Insiders at the Wiltshire plant say that MG Rover, which was bought from BMW three summers ago by a consortium of businessmen for just £10, is threatening to take its business to two rival suppliers, Mayflower and Wagon Holdings.

The threat is likely to raise concern over the future of Swindon Pressings. Suggestions that MG Rover, which accounts for about half the company’s total sales, could be about to switch suppliers come amid union fears that the company might lose another contract, to supply panels for BMW’s new mini, to a BMW plant at Cowley.

A spokeswoman for Swindon Pressings confirmed that the company had raised its prices to MG Rover by 5 per cent, after it had to accept a price increase by Corus, the embattled steel company. “We would very much like to retain their business, but in the long term the business plan of Swindon Pressings is not dependent on MG Rover,” the spokeswoman said.

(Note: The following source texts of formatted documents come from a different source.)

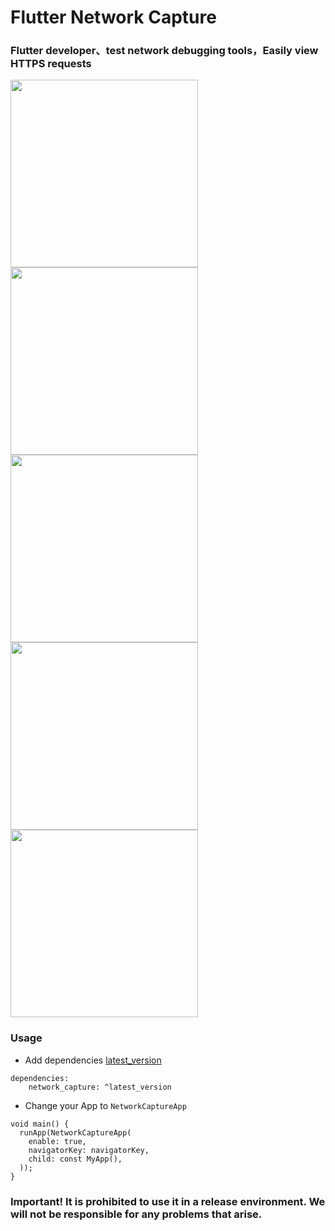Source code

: # Flutter Network Capture

### Flutter developer、test network debugging tools，Easily view HTTPS requests

<img src="https://github.com/azhon/network_capture/raw/main/imgs/img_0.jpg" width="300"> <img src="https://github.com/azhon/network_capture/raw/main/imgs/img_1.jpg" width="300">
<img src="https://github.com/azhon/network_capture/raw/main/imgs/img_2.jpg" width="300"> <img src="https://github.com/azhon/network_capture/raw/main/imgs/img_3.jpg" width="300">
<img src="https://github.com/azhon/network_capture/raw/main/imgs/img_4.jpg" width="300">

### Usage
- Add dependencies [latest_version](https://pub.dev/packages/network_capture)

```
dependencies:
    network_capture: ^latest_version
```
- Change your App to `NetworkCaptureApp`

```
void main() {
  runApp(NetworkCaptureApp(
    enable: true,
    navigatorKey: navigatorKey,
    child: const MyApp(),
  ));
}
```
### Important! It is prohibited to use it in a release environment. We will not be responsible for any problems that arise.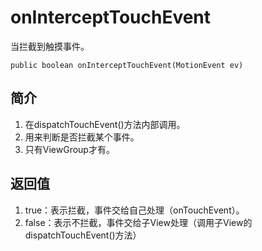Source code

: # onInterceptTouchEvent

当拦截到触摸事件。

```
public boolean onInterceptTouchEvent(MotionEvent ev)
```

## 简介
1. 在dispatchTouchEvent()方法内部调用。
2. 用来判断是否拦截某个事件。
3. 只有ViewGroup才有。

## 返回值
1. true：表示拦截，事件交给自己处理（onTouchEvent）。
2. false：表示不拦截，事件交给子View处理（调用子View的dispatchTouchEvent()方法）
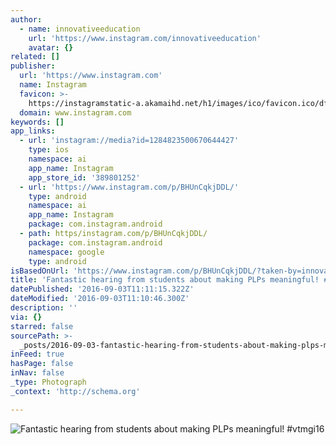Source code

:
 ```yaml
---
author:
  - name: innovativeeducation
    url: 'https://www.instagram.com/innovativeeducation'
    avatar: {}
related: []
publisher:
  url: 'https://www.instagram.com'
  name: Instagram
  favicon: >-
    https://instagramstatic-a.akamaihd.net/h1/images/ico/favicon.ico/dfa85bb1fd63.ico
  domain: www.instagram.com
keywords: []
app_links:
  - url: 'instagram://media?id=1284823500670644427'
    type: ios
    namespace: ai
    app_name: Instagram
    app_store_id: '389801252'
  - url: 'https://www.instagram.com/p/BHUnCqkjDDL/'
    type: android
    namespace: ai
    app_name: Instagram
    package: com.instagram.android
  - path: https/instagram.com/p/BHUnCqkjDDL/
    package: com.instagram.android
    namespace: google
    type: android
isBasedOnUrl: 'https://www.instagram.com/p/BHUnCqkjDDL/?taken-by=innovativeeducation'
title: 'Fantastic hearing from students about making PLPs meaningful! #vtmgi16'
datePublished: '2016-09-03T11:11:15.322Z'
dateModified: '2016-09-03T11:10:46.300Z'
description: ''
via: {}
starred: false
sourcePath: >-
  _posts/2016-09-03-fantastic-hearing-from-students-about-making-plps-meaningful.md
inFeed: true
hasPage: false
inNav: false
_type: Photograph
_context: 'http://schema.org'

---
```

![Fantastic hearing from students about making PLPs meaningful! #vtmgi16](https://scontent.cdninstagram.com/t51.2885-15/s640x640/sh0.08/e35/13549637_931178973670675_1278186141_n.jpg?ig_cache_key=MTI4NDgyMzUwMDY3MDY0NDQyNw%3D%3D.2)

The pricing dispute is thought to be the last straw in a stormy relationship between the carmaker and its supplier. Insiders say that when MG Rover began shopping around, it found that it was already paying over the odds and could find cheaper suppliers.

There is speculation that the work could be transferred this month. A spokesman for MG Rover declined to comment.

The Swindon Pressings plant is the biggest manufacturing employer in the Wiltshire area. Despite speculation that BMW would sell it after the collapse of the Rover-BMW partnership, BMW has retained it and its contracts with MG Rover.